The E46 3 series was introduced in 1998 as successor to the E36 model. It can be considered an evolutionary upgrade of the E36, as the initial engines are revised versions of the engines offered in the E36 (M43, M52), and the interior (instrument cluster, front seats, steering wheel, etc.) are similar or even identical. It has also been called the last true BMW 3 series, with its relatively straightforward pre-Bangle looks and dashboard oriented towards the driver, a typical BMW feature that was dropped with the successor model (E90). It is also more compact than the E90.
In typical BMW manner, the car was originally introduced as sedan. The other body variants followed, eventually leading to the same variety as offered with the E36: sedan, touring (station wagon), coupé, convertible, and compact. The latter was set apart from the rest of the range by different lights, which might have contributed to the rather poor sales of the E46 compact model. The other body styles sold well. In Germany, the E46 was at times the second most popular car, outsold only by the VW Golf.
The E46 received a facelift (LCI – life cycle impulse in BMW speak) about halfway through its production, with the most important change being new lights and the availability of new engines. The successor E90 was phased in starting in 2005.
The E46 was available with a wide range of engines, from a 1.6l four-cylinder to a 3.0l six-cylinder. The engines employed were initially improved versions of the engines used in the E36, but with the same power figures – from 105 HP for the 316i to 193 HP for the 328i. The new engines introduced in 2001 brought a new top engine, the 231 HP 3.0l engine. Dry weight is between 1350kg and 1600kg for the closed gasoline versions. This makes the cars with the 3.0l engine quite quick, with 0-100kph times of 6.5s and a maximum speed of 250kph. But even the lower-powered cars (if you stay away from the entry-level engine, or the automatic transmission) feel quite quick and responsive, thanks to the good weight distribution and rear-wheel drive.
Prices are bottoming out, so even a 330i is an affordable car with performance that was attributed to true sports cars only a decade earlier. Cars with factory suspension are comfortable, too, and all modern amenities like air conditioning, cruise control, and even navigation are available. Add the classic BMW looks and driving pleasure, and I’m sure that especially the top-end 330i models will become desirable and more valuable at some point.

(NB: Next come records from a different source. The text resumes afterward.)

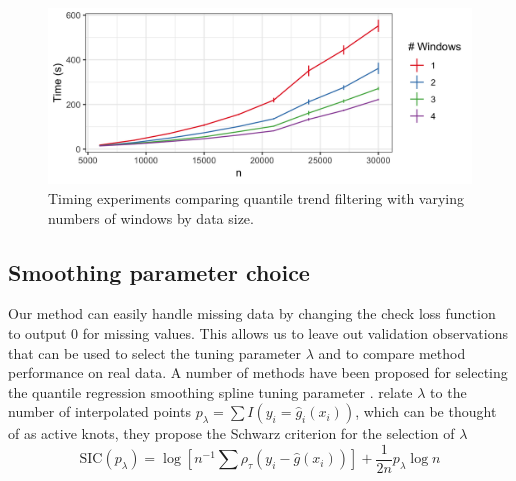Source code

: \documentclass[12pt]{article}
\begin{document}
	\begin{figure}[!h] 
		\centering
		\caption{Timing experiments comparing quantile trend filtering with varying numbers of windows by data size.}
		\includegraphics[width = 0.7\linewidth]{Figures/Fig_timing_experiment.png}
	\end{figure}

	\subsection{Smoothing parameter choice}
	Our method can easily handle missing data by changing the check loss function to output 0 for missing values. This allows us to leave out validation observations that can be used to select the tuning parameter $\lambda$ and to compare method performance on real data. A number of methods have been proposed for selecting the quantile regression smoothing spline tuning parameter \cite{yuan2006gacv}.  \cite{KoenkerNgPortnoy1994} relate $\lambda$ to the number of interpolated points $p_{\lambda} = \sum I(y_i = \widehat{g}_i(x_i))$, which can be thought of as active knots, they propose the Schwarz criterion for the selection of $\lambda$
	\begin{equation}
	\mbox{SIC}(p_{\lambda}) = \log[n^{-1}\sum\rho_{\tau}(y_i - \widehat{g}(x_i))] + \frac{1}{2n}p_{\lambda}\log n
	\end{equation}
	
\end{document}
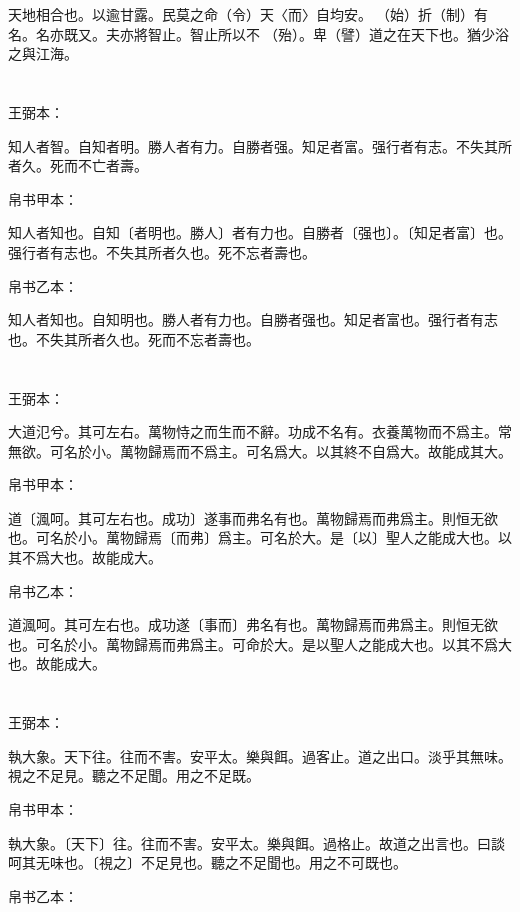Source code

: \documentclass[a5paper]{ctexbook}
\begin{document}
    天地相合也。以逾甘露。民莫之命（令）天〈而〉自均安。󶴪（始）折（制）有名。名亦既又。夫亦將智止。智止所以不󶴪（殆）。卑（譬）道之在天下也。猶少浴之與江海。

    \chapter{}
    王弼本：

    知人者智。自知者明。勝人者有力。自勝者强。知足者富。强行者有志。不失其所者久。死而不亡者壽。

    
    帛书甲本：

    知人者知也。自知〔者明也。勝人〕者有力也。自勝者〔强也〕。〔知足者富〕也。强行者有志也。不失其所者久也。死不忘者壽也。

    帛书乙本：

    知人者知也。自知明也。勝人者有力也。自勝者强也。知足者富也。强行者有志也。不失其所者久也。死而不忘者壽也。

    \chapter{}
    王弼本：

    大道氾兮。其可左右。萬物恃之而生而不辭。功成不名有。衣養萬物而不爲主。常無欲。可名於小。萬物歸焉而不爲主。可名爲大。以其終不自爲大。故能成其大。

    
    帛书甲本：

    道〔渢呵。其可左右也。成功〕遂事而弗名有也。萬物歸焉而弗爲主。則恒无欲也。可名於小。萬物歸焉〔而弗〕爲主。可名於大。是〔以〕聖人之能成大也。以其不爲大也。故能成大。

    帛书乙本：

    道渢呵。其可左右也。成功遂〔事而〕弗名有也。萬物歸焉而弗爲主。則恒无欲也。可名於小。萬物歸焉而弗爲主。可命於大。是以聖人之能成大也。以其不爲大也。故能成大。

    \chapter{}
    王弼本：

    執大象。天下往。往而不害。安平太。樂與餌。過客止。道之出口。淡乎其無味。視之不足見。聽之不足聞。用之不足既。

    
    帛书甲本：

    執大象。〔天下〕往。往而不害。安平太。樂與餌。過格止。故道之出言也。曰談呵其无味也。〔視之〕不足見也。聽之不足聞也。用之不可既也。

    帛书乙本：
\end{document}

Early six-cylinder models (until the facelift in 2001) have a tendency to tear our their rear axles. Stay away from these. The engines are quite complex – VANOS, and Valvetronic in the N42 four-cylinders starting in 2001 – which means that proper maintenance and good oil (preferably 0W40, changed regularly, especially when driving mostly short distances) is a must to keep them running happily. The crank case ventilation is an often-mentioned issue. The six-cylinders have a reputation of being more reliable than the N42 four-cylinders. Rough driving will have worn out the suspension. Many cars have also been modified by the owners, which will impact value negatively in the future.
All-original late-model 330i coupé with six-speed manual transmission and M package, blue with chrome window trim. These came with the most important options like sports seats, so any car in the right color with low mileage should be worth taking a look.
If you’re on a budget, consider the 318ti compact. Less desirable means cheaper, and the four-cylinders are cheaper to run, too.